Mi tío había muerto trágicamente ese día y como de costumbre en la familia, todos corrimos a refugiarnos en el lugar más seguro del mundo: la casa de mi abuela. En momentos de tormenta era el lugar perfecto para guarecer y esperar a que el sol volviese a salir. La gente iba y venía en medio de la atmósfera más gris que hasta ese momento había vivido y era imposible no sentirse embargado por la tristeza, por el dolor por la pérdida de Tío German que al menos para mí, siempre había sido sinónimo de optimismo, diversión y de un raudal de alegría que convertía cualquier lunes en un sábado. 

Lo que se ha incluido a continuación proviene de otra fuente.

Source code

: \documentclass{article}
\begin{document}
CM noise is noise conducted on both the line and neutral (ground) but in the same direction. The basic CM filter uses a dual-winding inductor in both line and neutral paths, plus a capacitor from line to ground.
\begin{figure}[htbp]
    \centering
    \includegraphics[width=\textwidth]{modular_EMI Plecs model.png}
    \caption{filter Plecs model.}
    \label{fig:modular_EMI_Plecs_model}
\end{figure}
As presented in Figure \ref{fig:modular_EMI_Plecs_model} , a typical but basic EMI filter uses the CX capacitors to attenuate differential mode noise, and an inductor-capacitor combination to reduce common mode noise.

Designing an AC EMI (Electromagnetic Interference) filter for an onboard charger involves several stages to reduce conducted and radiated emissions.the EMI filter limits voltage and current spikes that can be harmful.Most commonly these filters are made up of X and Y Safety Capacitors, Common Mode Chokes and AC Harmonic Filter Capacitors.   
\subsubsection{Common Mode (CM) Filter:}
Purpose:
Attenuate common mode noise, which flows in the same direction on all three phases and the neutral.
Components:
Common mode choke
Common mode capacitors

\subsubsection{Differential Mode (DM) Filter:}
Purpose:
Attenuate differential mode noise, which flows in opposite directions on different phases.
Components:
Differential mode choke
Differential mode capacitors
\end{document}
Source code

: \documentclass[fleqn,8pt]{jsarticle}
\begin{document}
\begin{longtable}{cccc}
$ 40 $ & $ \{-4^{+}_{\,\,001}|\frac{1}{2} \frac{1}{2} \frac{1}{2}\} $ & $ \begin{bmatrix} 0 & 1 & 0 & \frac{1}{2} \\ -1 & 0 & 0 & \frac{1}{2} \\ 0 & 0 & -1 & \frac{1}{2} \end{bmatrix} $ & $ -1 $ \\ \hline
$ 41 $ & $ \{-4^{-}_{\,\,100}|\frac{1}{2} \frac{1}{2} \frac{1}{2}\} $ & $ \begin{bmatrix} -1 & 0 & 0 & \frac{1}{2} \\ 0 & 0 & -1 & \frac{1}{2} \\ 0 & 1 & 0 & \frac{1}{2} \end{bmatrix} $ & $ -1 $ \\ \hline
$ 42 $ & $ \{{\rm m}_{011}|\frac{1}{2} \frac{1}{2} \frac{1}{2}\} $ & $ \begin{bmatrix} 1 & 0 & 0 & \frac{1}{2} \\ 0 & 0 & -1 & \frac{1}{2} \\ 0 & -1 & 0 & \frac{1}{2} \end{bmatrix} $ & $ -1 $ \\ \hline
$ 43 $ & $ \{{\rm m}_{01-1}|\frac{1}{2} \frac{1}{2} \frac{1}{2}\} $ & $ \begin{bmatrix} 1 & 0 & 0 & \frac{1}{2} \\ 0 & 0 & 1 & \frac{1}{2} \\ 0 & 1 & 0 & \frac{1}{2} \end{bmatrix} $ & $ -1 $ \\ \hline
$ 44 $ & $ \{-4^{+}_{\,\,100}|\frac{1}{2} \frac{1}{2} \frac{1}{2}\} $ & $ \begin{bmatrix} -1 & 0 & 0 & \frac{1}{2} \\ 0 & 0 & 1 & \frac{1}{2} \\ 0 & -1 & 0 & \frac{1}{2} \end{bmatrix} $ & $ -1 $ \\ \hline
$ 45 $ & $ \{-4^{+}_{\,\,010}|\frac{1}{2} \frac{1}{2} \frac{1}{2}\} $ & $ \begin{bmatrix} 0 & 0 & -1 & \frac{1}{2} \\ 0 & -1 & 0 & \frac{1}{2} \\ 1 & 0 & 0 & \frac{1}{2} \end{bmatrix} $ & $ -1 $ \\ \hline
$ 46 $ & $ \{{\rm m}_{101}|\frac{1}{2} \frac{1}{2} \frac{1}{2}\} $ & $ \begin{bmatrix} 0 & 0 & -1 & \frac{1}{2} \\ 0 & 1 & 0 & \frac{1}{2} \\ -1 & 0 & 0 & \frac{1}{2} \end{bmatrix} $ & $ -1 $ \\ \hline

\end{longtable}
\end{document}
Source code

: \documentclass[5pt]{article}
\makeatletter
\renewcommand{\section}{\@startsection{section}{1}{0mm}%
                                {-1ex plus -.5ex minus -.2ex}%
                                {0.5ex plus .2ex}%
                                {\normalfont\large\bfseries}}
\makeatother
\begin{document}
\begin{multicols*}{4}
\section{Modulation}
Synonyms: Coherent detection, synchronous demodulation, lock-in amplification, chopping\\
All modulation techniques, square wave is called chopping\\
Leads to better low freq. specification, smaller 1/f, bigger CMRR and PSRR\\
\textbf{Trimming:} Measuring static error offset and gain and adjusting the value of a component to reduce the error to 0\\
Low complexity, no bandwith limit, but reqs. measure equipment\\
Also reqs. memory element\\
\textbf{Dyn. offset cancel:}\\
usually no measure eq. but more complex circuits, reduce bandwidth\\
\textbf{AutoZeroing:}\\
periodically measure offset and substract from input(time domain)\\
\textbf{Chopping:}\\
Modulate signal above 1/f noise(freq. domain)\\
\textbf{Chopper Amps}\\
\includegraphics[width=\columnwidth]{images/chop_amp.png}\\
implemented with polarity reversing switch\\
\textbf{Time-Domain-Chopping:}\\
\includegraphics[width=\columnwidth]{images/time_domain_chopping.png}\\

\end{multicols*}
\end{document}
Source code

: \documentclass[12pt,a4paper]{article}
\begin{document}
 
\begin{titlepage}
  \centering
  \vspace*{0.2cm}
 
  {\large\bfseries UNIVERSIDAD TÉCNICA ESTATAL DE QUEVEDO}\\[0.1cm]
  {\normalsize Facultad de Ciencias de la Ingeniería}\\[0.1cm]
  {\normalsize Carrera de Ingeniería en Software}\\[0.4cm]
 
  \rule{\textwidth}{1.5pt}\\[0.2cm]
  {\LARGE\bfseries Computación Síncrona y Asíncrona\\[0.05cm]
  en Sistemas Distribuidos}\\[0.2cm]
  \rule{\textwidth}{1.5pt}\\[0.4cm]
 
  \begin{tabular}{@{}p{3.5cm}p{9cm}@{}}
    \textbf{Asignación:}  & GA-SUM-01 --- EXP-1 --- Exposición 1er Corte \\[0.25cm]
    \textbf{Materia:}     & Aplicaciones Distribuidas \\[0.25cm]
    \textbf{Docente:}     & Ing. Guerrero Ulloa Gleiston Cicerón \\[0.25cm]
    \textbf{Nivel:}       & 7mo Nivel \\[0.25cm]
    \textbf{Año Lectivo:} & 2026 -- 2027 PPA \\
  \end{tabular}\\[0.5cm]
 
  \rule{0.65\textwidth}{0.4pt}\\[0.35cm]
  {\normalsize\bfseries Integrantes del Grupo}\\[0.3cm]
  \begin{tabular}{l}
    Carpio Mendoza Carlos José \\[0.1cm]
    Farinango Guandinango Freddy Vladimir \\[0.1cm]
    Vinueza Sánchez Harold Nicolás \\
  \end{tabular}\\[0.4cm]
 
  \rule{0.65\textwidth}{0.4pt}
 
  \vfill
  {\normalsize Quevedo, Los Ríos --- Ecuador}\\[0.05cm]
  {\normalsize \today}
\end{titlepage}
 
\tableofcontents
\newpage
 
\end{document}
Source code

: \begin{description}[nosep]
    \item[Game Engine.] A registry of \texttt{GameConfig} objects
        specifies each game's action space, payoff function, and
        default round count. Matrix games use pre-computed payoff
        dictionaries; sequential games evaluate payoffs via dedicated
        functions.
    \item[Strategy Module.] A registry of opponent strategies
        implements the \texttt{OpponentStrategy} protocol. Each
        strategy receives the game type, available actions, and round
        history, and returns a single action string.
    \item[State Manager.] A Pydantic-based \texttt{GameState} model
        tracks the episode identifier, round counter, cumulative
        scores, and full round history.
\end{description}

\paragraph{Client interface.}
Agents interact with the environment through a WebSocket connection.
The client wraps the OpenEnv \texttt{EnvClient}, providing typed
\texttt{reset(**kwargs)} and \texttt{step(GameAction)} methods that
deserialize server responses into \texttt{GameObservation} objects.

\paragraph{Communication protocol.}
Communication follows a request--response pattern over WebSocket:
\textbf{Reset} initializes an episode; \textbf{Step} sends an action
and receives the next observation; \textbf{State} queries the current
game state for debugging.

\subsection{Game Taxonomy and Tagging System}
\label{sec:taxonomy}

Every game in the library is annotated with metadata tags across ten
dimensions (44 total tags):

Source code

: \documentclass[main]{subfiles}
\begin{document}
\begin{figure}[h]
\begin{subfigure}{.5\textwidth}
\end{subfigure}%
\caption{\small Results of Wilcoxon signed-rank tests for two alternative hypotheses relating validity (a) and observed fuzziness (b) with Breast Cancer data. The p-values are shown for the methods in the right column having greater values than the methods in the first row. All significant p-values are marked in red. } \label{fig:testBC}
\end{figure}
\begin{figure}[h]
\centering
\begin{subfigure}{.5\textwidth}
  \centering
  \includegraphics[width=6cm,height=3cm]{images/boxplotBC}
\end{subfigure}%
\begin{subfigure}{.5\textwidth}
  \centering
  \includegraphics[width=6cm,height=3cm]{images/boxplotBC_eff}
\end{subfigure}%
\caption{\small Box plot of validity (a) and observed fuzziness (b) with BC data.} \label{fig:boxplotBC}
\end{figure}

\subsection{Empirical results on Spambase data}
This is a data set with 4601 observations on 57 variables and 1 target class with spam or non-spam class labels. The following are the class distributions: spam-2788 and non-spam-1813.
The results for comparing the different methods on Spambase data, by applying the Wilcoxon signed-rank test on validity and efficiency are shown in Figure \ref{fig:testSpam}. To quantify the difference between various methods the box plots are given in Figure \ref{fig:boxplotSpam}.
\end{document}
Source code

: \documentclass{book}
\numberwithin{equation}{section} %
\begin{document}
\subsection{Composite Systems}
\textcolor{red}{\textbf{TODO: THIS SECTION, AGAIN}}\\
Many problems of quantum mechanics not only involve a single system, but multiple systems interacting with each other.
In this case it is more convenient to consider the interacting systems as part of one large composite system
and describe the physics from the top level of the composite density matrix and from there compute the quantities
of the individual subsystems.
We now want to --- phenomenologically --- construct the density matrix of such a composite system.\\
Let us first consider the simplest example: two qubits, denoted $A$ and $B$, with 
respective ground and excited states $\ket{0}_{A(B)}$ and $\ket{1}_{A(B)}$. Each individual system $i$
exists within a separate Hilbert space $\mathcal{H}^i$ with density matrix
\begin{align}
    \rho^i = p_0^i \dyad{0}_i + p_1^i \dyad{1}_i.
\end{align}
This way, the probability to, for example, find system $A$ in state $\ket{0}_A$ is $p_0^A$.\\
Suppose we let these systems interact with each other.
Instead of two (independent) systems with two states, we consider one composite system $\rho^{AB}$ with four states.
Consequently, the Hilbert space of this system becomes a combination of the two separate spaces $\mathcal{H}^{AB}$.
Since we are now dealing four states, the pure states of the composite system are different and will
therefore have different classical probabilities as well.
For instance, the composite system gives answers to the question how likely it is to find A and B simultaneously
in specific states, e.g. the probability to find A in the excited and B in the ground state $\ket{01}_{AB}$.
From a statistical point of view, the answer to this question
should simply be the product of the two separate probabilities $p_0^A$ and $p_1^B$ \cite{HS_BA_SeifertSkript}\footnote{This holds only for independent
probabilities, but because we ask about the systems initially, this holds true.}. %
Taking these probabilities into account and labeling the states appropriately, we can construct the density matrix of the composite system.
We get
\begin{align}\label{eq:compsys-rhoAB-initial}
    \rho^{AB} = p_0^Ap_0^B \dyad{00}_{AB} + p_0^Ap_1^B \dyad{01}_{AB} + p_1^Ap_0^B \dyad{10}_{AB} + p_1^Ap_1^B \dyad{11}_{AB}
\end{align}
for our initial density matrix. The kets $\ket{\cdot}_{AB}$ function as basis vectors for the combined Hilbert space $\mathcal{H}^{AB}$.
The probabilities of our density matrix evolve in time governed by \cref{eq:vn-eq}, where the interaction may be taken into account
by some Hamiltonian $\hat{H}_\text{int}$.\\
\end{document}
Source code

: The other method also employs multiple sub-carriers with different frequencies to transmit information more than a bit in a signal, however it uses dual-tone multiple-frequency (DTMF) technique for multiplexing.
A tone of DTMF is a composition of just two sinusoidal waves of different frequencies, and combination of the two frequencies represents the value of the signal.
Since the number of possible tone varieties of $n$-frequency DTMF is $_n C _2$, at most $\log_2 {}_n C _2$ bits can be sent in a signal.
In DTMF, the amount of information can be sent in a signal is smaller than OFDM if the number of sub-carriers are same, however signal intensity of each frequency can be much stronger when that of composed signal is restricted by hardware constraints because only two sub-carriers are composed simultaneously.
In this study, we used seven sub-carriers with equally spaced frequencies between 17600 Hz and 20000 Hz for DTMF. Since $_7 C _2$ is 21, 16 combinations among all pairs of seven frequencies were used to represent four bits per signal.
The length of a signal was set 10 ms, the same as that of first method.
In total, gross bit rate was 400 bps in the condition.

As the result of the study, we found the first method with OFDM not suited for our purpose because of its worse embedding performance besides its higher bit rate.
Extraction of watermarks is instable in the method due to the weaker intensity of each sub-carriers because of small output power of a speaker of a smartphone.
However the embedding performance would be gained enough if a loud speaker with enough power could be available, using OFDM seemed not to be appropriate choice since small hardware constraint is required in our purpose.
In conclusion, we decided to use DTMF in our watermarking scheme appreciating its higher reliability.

Durante todo el día yo había estado aguantado estoicamente las ganas de llorar hasta que –como suele pasarme siempre- las lágrimas me comenzaron a brotar sin parar y cómo nunca he podido llorar en público, salí a toda prisa hasta el corredor a sentarme en una de las bancas para desahogarme con tranquilidad sin que nadie me viera cuando de pronto apareció mi abuela en la puerta para preguntarme qué estaba haciendo ahí solo, "¿Qué voy a estar haciendo? Llorando, no sé qué voy a hacer sin tío”. En una persona tan cálida y maternal como era ella, especialista en dar cariño y contención, lo normal habría sido que me abrazase e intentase calmarme, pero se quedó paralizada en la puerta, con una mirada de profunda tristeza que lo decía todo porque, aunque hubiera querido tranquilizarme se había quedado “muda”, no tenía fuerzas suficientes porque ella misma estaba rota, desolada por dentro. Se quedó unos minutos mirándome en silencio a la distancia y cabizbaja se fue para dentro. 

Había olvidado por completo esa imagen hasta un día de éstos en que pensando en lo afortunado que había sido en tener una abuela como ella, eternamente pendiente de sus hijos y nietos, me vino a la mente ese día insólito y triste  en el que por única vez en la vida no pudo consolarme.